The two basic purposes of TennCare Select are:
(1) to provide services to populations who are more difficult to serve because of their health care needs, their mobility, and/or their geographic location; and
(2) to serve as a "back up" in any area of the state where TennCare enrollees cannot be adequately served by the other TennCare HMOs.

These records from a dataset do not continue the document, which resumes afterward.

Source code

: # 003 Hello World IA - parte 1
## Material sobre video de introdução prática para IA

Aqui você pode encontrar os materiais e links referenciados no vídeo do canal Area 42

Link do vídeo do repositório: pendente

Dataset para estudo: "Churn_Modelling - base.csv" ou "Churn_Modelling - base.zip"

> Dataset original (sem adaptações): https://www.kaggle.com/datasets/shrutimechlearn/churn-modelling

The TennCare Bureau has identified the groups of enrollees who may become members of TennCare Select; individuals cannot request TennCare Select independently. The groups that have been identified, in addition to any resulting from a "back up" enrollment include the following:
Children whose eligibility category is SSI;
Children who are in the custody of the state;
Children who are in an institutional eligibility category (whi*****ludes children in the Home and Community Based Services waiver for individuals with mental retardation);
Enrollees whose residences are out-of-state;
Enrollees who have been identified as being "potentially ineligible"-that is, Uninsured and Uninsurable enrollees who have not responded to reverification activities and whose family members have not used TennCare services for a set period of time. These enrollees have not yet been dropped from TennCare enrollment, pending implementation of a recent court settlement.
Enrollees in all of the above groups, except for those in the out-of-state group, can choose to be in other MCOs if they do not want to be in TennCare Select.

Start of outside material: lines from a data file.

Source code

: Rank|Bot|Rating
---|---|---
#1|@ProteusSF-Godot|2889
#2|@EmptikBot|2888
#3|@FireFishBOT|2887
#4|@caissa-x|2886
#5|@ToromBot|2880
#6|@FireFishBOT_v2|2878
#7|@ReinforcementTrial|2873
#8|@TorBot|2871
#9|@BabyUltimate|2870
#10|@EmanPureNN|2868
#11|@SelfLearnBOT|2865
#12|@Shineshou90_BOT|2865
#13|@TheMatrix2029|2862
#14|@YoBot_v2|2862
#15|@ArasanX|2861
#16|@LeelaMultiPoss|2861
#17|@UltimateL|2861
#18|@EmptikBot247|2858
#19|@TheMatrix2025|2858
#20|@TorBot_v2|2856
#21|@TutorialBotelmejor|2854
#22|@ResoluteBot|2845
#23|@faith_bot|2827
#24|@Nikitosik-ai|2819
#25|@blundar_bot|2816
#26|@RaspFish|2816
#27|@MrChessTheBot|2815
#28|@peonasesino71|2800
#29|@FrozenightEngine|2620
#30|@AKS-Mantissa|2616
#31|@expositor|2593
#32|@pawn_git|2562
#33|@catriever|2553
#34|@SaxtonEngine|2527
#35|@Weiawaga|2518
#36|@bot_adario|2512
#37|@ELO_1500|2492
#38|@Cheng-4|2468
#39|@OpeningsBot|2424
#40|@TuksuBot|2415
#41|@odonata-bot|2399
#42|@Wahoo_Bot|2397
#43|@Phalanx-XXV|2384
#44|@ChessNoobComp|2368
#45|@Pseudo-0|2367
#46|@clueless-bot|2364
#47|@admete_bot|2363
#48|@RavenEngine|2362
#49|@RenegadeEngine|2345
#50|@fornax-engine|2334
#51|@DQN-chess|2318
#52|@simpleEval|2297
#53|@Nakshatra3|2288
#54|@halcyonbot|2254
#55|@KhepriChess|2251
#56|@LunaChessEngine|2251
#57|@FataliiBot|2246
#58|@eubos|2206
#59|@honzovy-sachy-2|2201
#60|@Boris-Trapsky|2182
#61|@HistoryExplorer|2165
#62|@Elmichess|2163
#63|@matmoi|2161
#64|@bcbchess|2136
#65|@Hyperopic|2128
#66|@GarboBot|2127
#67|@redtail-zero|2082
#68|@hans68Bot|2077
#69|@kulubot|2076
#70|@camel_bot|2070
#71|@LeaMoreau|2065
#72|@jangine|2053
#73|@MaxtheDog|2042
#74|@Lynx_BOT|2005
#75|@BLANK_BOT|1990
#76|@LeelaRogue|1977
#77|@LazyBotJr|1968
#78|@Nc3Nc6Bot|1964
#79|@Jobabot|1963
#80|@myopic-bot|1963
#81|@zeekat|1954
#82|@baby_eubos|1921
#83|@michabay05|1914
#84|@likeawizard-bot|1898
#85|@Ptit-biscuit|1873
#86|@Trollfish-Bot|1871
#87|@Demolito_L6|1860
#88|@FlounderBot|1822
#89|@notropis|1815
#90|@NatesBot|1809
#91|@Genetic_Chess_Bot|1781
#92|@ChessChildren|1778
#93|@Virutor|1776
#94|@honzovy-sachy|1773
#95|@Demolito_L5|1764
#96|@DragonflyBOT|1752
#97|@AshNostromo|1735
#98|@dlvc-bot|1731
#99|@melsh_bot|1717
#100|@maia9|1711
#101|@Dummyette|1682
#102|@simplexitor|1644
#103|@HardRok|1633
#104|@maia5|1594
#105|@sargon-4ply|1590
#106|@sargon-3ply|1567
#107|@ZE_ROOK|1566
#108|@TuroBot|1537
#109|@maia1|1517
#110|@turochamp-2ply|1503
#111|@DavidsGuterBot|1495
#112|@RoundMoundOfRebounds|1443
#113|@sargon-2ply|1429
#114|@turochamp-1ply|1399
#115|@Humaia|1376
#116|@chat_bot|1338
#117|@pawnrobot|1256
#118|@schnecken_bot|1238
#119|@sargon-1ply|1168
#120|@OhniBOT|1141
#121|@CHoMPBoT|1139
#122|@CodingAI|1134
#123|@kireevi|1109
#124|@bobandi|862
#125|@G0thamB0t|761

SOURCE:http://www.state.tn.us/tenncare/TennCareSelect.html
Hope it helps, it did me! Thank you all for your information
Actually you can request which plan you wish to be on sort of. For instance I was on TNCare select then they took it among themselves to move me to PHP. MY PCP didn't take that, my CNM nor any of the pharmacies I had been going to. So I called to get changed back to Select or to be put on BlueCare. They informed me that since it was past the time for me to vote on a MCO that I would have to put in an appeal.

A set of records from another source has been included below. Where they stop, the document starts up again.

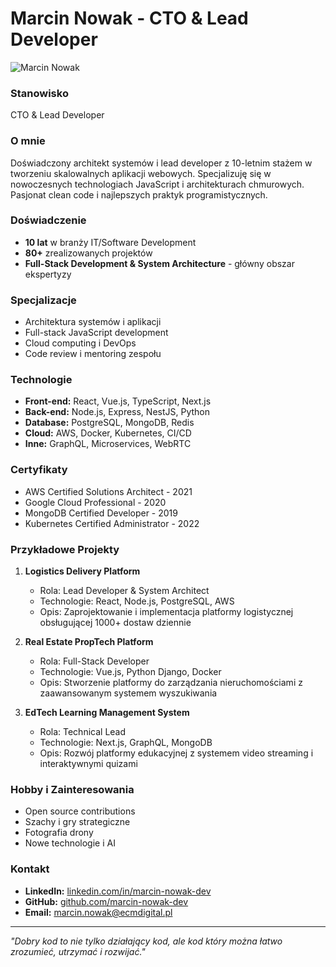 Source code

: # Marcin Nowak - CTO & Lead Developer

![Marcin Nowak](./zdjecia/marcin-nowak.jpg)

### Stanowisko
CTO & Lead Developer

### O mnie
Doświadczony architekt systemów i lead developer z 10-letnim stażem w tworzeniu skalowalnych aplikacji webowych. Specjalizuję się w nowoczesnych technologiach JavaScript i architekturach chmurowych. Pasjonat clean code i najlepszych praktyk programistycznych.

### Doświadczenie
- **10 lat** w branży IT/Software Development
- **80+** zrealizowanych projektów
- **Full-Stack Development & System Architecture** - główny obszar ekspertyzy

### Specjalizacje
- Architektura systemów i aplikacji
- Full-stack JavaScript development
- Cloud computing i DevOps
- Code review i mentoring zespołu

### Technologie
- **Front-end:** React, Vue.js, TypeScript, Next.js
- **Back-end:** Node.js, Express, NestJS, Python
- **Database:** PostgreSQL, MongoDB, Redis
- **Cloud:** AWS, Docker, Kubernetes, CI/CD
- **Inne:** GraphQL, Microservices, WebRTC

### Certyfikaty
- AWS Certified Solutions Architect - 2021
- Google Cloud Professional - 2020
- MongoDB Certified Developer - 2019
- Kubernetes Certified Administrator - 2022

### Przykładowe Projekty
1. **Logistics Delivery Platform**
   - Rola: Lead Developer & System Architect
   - Technologie: React, Node.js, PostgreSQL, AWS
   - Opis: Zaprojektowanie i implementacja platformy logistycznej obsługującej 1000+ dostaw dziennie

2. **Real Estate PropTech Platform**
   - Rola: Full-Stack Developer
   - Technologie: Vue.js, Python Django, Docker
   - Opis: Stworzenie platformy do zarządzania nieruchomościami z zaawansowanym systemem wyszukiwania

3. **EdTech Learning Management System**
   - Rola: Technical Lead
   - Technologie: Next.js, GraphQL, MongoDB
   - Opis: Rozwój platformy edukacyjnej z systemem video streaming i interaktywnymi quizami

### Hobby i Zainteresowania
- Open source contributions
- Szachy i gry strategiczne
- Fotografia drony
- Nowe technologie i AI

### Kontakt
- **LinkedIn:** [linkedin.com/in/marcin-nowak-dev](https://linkedin.com/in/marcin-nowak-dev)
- **GitHub:** [github.com/marcin-nowak-dev](https://github.com/marcin-nowak-dev)
- **Email:** marcin.nowak@ecmdigital.pl

---

*"Dobry kod to nie tylko działający kod, ale kod który można łatwo zrozumieć, utrzymać i rozwijać."*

So I did and of course they denied it so I did as the paper said I requested a hearing before an admistration court. TNcare called me several times to see if I really wanted to do that and I stuck to my guns on it. Explained to them that them changing my MCO totally changed my medical care. A dr I had been seeing since I was 16 not to mention how hard it is to get a GYN with the TNcare plan unless you are pregnant (which I have no intentions of becoming anytime soon). So a hearing was scheduled first they wanted to do it by phone since "it was going to be several months before I could be actually before the judge" I told them no I want my day before the judge so they rescheduled. Two weeks before the date I got a BlueCare card in the mail and a letter stating that my MCO had been changed per my request. of course that week TNcare called to see if I still wanted the hearing. I told them there was no need now. They put the judge on the phone and he asked me if I was wanting to take my case of the docket I told him yes and that has been the end of it. Now I know that TNCare select is a "special" program but BlueCare is also run by Blue Cross as Select is and pretty much has similar benefits as it.Im just happy that I was able to keep my same Drs I hate having to find new ones.